As usual in the 12-nation EC, the map emerged only after a marathon round of arduous and sometimes bitter haggling. The plan is full of ambiguities, technicalities and exceptions. And it is disfigured by exemptions for Great Britain in two key areas. But the Treaty of Maastricht (named after the provincial Dutch town that hosted last week’s summit) is nonetheless a turning point for Europe. It practically ensures that a common European currency will go into circulation before the end of the century. It creates a European police force, dubbed Europol. It sketches plans for a future European army. It endows the EC with new responsibilities in a dozen areas, from culture to telecommunications and consumer protection.

It was high time. Battered by stiff competition from Japan and the United States, the EC is on the verge of creating a single internal market for its 340 million citizens, to go into effect at the end of next year. But it was the cataclysmic changes in Eastern Europe and the Soviet Union that finally pushed the Europeans to get their political act together. Those changes left Western Europe the dominant economic power on the Eurasian continent, but without the diplomatic or military strength to cope with the new situation to the east.

Maastricht will not turn Western Europe into a superpower overnight. Nor does it meet the aspirations of European federalists like Jacques Delors, president of the European Commission, who had hoped to see the 12 countries transfer far more power to the Community. But it will accelerate the movement of the EC’s culturally diverse and multilingual members toward what the treaty calls “an ever closer union among the peoples of Europe.” By the year 2000 some, if not all, Western Europeans will be paying their bills with a single Eurocurrency, the ECU. The EC institutions in Brussels and Strasbourg will be making their influence felt in what Douglas Hurd, the British foreign secretary, calls “the nooks and crannies of private life.”

John Major, the British prime minister, came to Maastricht determined to limit the scope of Community meddling in the affairs of private citizens and sovereign nations. In part, he was motivated by the conviction that local matters are best handled locally, rather than by a remote central authority. More urgently, he needed to prove to the rabidly anti-European right wing of his Conservative Party that he was “looking after British interests.”

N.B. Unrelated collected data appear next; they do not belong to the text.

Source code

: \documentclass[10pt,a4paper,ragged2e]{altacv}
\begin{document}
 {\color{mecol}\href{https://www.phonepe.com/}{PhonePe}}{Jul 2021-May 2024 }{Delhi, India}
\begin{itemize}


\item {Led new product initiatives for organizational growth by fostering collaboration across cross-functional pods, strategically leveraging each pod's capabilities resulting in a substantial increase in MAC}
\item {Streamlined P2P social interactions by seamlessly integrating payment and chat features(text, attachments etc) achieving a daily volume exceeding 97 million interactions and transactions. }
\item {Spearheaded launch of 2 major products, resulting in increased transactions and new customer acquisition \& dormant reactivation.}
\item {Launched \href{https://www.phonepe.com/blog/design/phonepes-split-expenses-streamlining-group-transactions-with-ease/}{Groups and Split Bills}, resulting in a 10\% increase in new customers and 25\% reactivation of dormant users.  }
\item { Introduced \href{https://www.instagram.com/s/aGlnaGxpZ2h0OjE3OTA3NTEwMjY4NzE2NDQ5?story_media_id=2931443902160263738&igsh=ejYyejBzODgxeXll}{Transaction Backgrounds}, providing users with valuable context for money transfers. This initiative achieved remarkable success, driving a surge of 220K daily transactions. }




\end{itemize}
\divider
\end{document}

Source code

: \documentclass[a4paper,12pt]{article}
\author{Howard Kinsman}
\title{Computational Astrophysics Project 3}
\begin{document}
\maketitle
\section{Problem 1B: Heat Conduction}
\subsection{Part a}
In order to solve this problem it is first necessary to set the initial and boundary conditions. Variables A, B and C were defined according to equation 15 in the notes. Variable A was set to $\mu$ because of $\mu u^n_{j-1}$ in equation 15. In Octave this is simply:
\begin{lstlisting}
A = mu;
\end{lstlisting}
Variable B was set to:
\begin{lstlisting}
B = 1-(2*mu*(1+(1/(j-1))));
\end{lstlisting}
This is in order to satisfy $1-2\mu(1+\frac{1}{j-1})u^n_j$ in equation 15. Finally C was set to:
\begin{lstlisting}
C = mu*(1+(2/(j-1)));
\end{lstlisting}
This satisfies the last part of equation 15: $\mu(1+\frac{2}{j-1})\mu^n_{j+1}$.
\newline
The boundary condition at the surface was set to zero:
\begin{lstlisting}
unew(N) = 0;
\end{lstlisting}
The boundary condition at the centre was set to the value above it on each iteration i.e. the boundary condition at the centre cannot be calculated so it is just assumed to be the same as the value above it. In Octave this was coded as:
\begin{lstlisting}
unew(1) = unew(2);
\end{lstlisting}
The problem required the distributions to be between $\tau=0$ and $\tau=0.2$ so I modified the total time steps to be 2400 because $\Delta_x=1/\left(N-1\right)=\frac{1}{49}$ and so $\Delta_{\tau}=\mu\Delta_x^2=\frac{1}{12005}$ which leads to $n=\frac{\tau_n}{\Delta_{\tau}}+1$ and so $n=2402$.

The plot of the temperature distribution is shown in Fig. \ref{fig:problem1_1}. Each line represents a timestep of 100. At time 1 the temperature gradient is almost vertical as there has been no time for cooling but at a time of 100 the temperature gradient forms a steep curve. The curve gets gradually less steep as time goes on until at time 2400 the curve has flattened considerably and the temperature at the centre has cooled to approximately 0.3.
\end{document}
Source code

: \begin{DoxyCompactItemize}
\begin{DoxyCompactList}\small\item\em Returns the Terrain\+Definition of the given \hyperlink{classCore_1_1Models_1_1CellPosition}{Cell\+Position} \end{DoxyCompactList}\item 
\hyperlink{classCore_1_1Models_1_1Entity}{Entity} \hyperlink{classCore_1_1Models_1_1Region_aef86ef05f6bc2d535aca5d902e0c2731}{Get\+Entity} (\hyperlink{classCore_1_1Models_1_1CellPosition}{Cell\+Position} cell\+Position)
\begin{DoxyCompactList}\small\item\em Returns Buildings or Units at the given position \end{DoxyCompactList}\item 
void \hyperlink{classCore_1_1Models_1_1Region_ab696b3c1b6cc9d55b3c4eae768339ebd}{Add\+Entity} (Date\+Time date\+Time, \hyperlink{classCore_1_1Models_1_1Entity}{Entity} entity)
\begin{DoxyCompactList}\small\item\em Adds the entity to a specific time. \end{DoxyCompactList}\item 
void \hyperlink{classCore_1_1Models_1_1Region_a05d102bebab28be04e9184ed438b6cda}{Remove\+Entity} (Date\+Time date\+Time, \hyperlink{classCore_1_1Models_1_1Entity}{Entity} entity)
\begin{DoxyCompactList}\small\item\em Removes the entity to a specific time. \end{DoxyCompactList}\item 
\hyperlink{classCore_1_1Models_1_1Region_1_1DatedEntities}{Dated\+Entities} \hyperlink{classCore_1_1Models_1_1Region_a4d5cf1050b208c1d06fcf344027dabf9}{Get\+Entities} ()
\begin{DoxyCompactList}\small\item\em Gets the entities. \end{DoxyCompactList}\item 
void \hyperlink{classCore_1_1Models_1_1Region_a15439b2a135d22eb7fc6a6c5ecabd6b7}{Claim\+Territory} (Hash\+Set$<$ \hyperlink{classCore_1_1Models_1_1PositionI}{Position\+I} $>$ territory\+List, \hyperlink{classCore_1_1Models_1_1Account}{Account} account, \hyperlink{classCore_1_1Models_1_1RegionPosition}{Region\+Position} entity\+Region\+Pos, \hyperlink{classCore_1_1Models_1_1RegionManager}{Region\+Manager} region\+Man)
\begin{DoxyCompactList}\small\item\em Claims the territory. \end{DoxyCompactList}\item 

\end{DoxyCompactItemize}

In the end, Britain’s European partners were so eager to get Britain’s signature that they accepted most of Major’s demands, including dropping a reference in the treaty to Europe’s “federal goal.” (London’s popular press delightedly dubbed “federalism” the “F word.”) But two issues could not be compromised away. Britain’s partners committed themselves “irreversibly” to the establishment of a common currency by 1999 at the latest. Major demanded, and got, an optout clause, allowing the British Parliament to reject the ECU later, if it wishes. A similar opt-out arrangement was cobbled together to exempt Britain from a plan to extend European legislation on labor issues.

The squabble over what most Europeans call the “social dimension” of the new union grabbed the headlines. But the rhetoric tended to obscure the achievements at Maastricht. Every country, including Britain, surrendered substantial chunks of national sovereignty. And they promised to move expeditiously to admit new members to their fold-first such wealthy neutral nations as Sweden and Austria, then the new democracies of Central Europe already clamoring for admission.

Thanks in large part to Major and Dutch Prime Minister Ruud Lubbers, any new military force formed by the Europeans will act as the “European pillar” of NATO. In other words, America and Canada will retain their key roles as partners in the defense of Europe, at the same time as the Europeans increase responsibility for their own security. Indeed, the Maastricht accord goes a considerable way toward meeting the traditional American call for a more robust and politically united Western Europe. Given the increasingly unstable and unpredictable state of Eastern Europe and the Soviet Union, Washington needs all the effective political support it can get from its traditional allies. “Maastricht,” says a senior U.S. official, “is one of those very rare things these days-a virtually unmixed blessing.”

The creation of an organic Europe is still decades away. Differences in culture, language and national temperament will hinder progress and may still derail the process. But the agreement that emerged last week dramatically increases the possibility that a real United States of Europe will one day exist. It may not be so very long before the dreaded F word can be spoken in polite society, even in Britain.